▶ _Work to be completed_:
The required output is the exact run of lines below that opens at the line with "### Setting up your usage quotas" and closes at the line with "next billing cycle**".

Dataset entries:
──────────
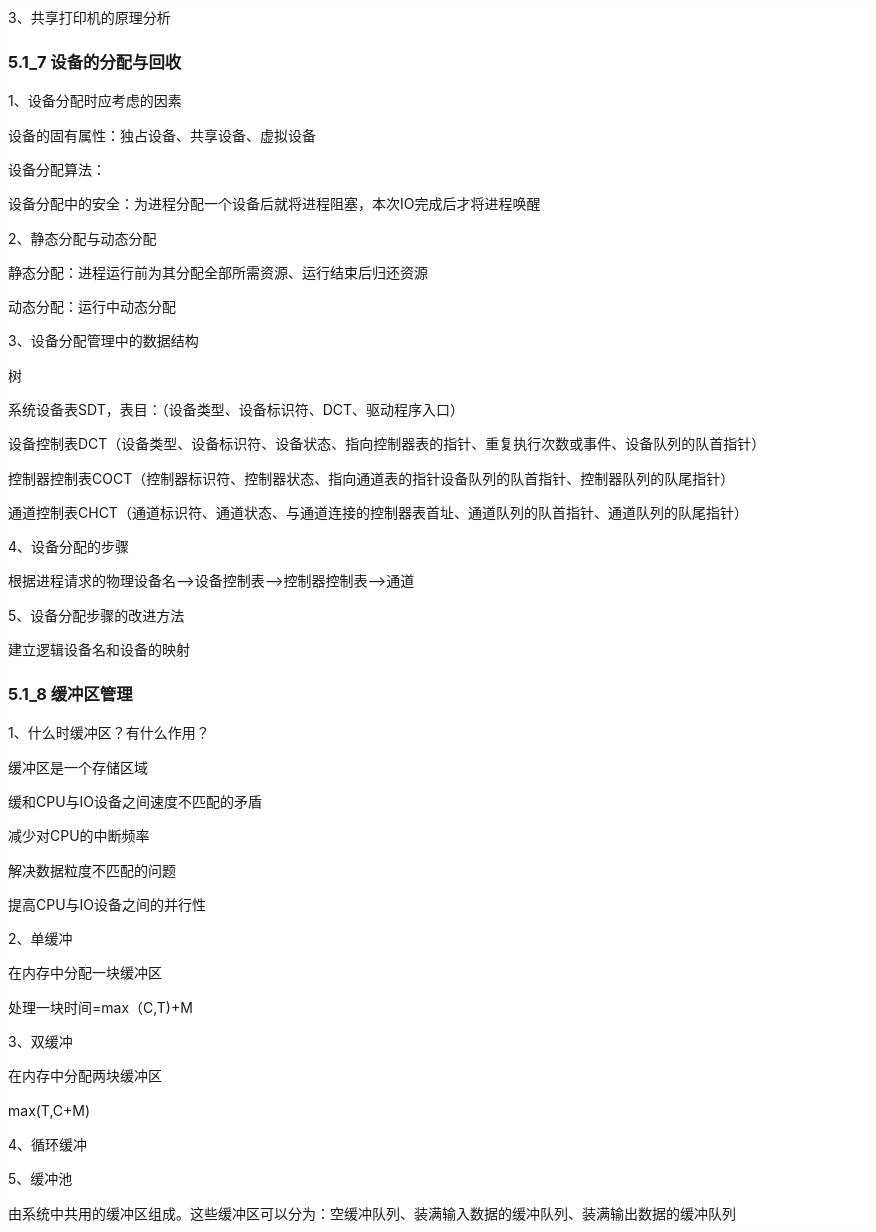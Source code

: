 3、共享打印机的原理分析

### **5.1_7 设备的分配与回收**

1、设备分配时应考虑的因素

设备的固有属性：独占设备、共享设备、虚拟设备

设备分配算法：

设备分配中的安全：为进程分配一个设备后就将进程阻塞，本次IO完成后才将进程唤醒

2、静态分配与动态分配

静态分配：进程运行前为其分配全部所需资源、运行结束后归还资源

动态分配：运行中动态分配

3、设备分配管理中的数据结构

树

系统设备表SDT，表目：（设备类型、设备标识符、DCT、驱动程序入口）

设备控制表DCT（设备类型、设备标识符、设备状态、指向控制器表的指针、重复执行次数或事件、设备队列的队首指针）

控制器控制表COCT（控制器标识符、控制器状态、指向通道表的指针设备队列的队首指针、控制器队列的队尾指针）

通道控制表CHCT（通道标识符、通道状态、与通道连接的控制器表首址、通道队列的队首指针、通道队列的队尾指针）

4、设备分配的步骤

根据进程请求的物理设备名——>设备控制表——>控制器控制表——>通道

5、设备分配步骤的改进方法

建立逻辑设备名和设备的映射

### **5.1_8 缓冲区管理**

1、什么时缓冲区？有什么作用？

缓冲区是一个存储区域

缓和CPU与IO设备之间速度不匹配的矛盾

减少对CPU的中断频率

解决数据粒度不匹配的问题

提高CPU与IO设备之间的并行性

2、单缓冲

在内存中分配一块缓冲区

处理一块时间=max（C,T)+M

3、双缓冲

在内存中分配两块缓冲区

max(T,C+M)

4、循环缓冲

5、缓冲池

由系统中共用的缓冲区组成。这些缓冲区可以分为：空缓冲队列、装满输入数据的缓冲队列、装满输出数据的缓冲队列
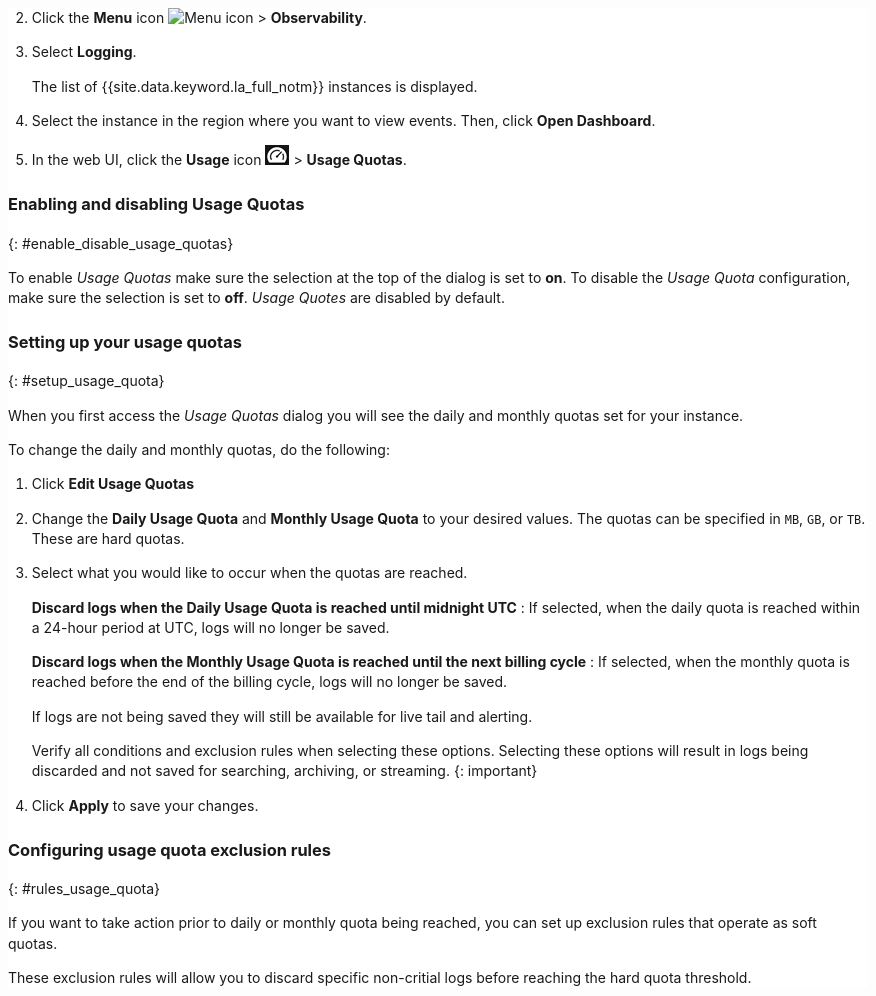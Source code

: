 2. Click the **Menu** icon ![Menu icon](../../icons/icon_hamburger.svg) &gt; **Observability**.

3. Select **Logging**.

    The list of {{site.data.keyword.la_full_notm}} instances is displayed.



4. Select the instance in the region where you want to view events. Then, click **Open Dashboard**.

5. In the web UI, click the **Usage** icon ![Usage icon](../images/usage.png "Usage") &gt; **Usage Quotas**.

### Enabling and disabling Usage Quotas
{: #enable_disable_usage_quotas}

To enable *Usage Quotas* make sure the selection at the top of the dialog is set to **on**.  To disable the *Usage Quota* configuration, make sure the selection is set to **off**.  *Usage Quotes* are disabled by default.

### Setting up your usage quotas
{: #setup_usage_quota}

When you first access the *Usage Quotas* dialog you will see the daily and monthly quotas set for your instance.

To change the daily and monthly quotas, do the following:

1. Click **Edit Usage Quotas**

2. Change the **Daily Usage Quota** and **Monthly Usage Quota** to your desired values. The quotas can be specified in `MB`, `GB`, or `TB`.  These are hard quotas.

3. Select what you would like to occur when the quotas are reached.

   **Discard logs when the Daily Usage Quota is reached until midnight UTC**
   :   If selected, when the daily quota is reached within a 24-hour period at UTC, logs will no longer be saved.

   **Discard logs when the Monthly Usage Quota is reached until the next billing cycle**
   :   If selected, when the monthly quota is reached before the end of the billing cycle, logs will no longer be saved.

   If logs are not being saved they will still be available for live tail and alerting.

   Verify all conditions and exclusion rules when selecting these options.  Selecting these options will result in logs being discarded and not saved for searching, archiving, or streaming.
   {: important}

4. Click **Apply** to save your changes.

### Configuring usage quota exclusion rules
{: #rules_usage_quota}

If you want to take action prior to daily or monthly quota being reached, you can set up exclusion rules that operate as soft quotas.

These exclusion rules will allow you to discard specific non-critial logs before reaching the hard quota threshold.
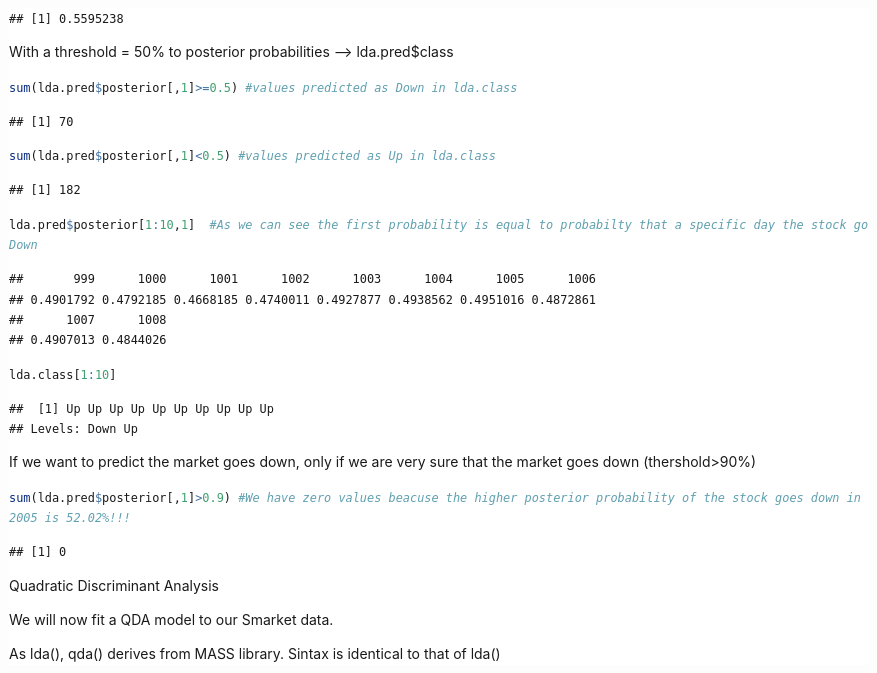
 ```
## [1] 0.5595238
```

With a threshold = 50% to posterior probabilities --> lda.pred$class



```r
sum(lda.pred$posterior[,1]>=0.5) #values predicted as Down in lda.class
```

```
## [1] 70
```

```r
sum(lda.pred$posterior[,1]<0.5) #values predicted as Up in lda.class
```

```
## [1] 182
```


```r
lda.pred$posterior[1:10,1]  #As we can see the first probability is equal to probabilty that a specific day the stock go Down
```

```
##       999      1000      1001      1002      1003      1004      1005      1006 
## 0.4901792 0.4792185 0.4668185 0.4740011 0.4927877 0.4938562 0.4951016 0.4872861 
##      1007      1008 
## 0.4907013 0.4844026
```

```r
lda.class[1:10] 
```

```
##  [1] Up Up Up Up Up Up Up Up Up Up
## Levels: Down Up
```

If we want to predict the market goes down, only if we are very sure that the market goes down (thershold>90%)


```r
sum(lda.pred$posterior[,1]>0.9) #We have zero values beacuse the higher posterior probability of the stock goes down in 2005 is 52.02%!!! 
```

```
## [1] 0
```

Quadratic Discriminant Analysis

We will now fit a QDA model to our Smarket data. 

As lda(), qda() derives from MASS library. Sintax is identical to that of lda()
──────────
▶ _Answer space_:
### Setting up your usage quotas
{: #setup_usage_quota}

When you first access the *Usage Quotas* dialog you will see the daily and monthly quotas set for your instance.

To change the daily and monthly quotas, do the following:

1. Click **Edit Usage Quotas**

2. Change the **Daily Usage Quota** and **Monthly Usage Quota** to your desired values. The quotas can be specified in `MB`, `GB`, or `TB`.  These are hard quotas.

3. Select what you would like to occur when the quotas are reached.

   **Discard logs when the Daily Usage Quota is reached until midnight UTC**
   :   If selected, when the daily quota is reached within a 24-hour period at UTC, logs will no longer be saved.

   **Discard logs when the Monthly Usage Quota is reached until the next billing cycle**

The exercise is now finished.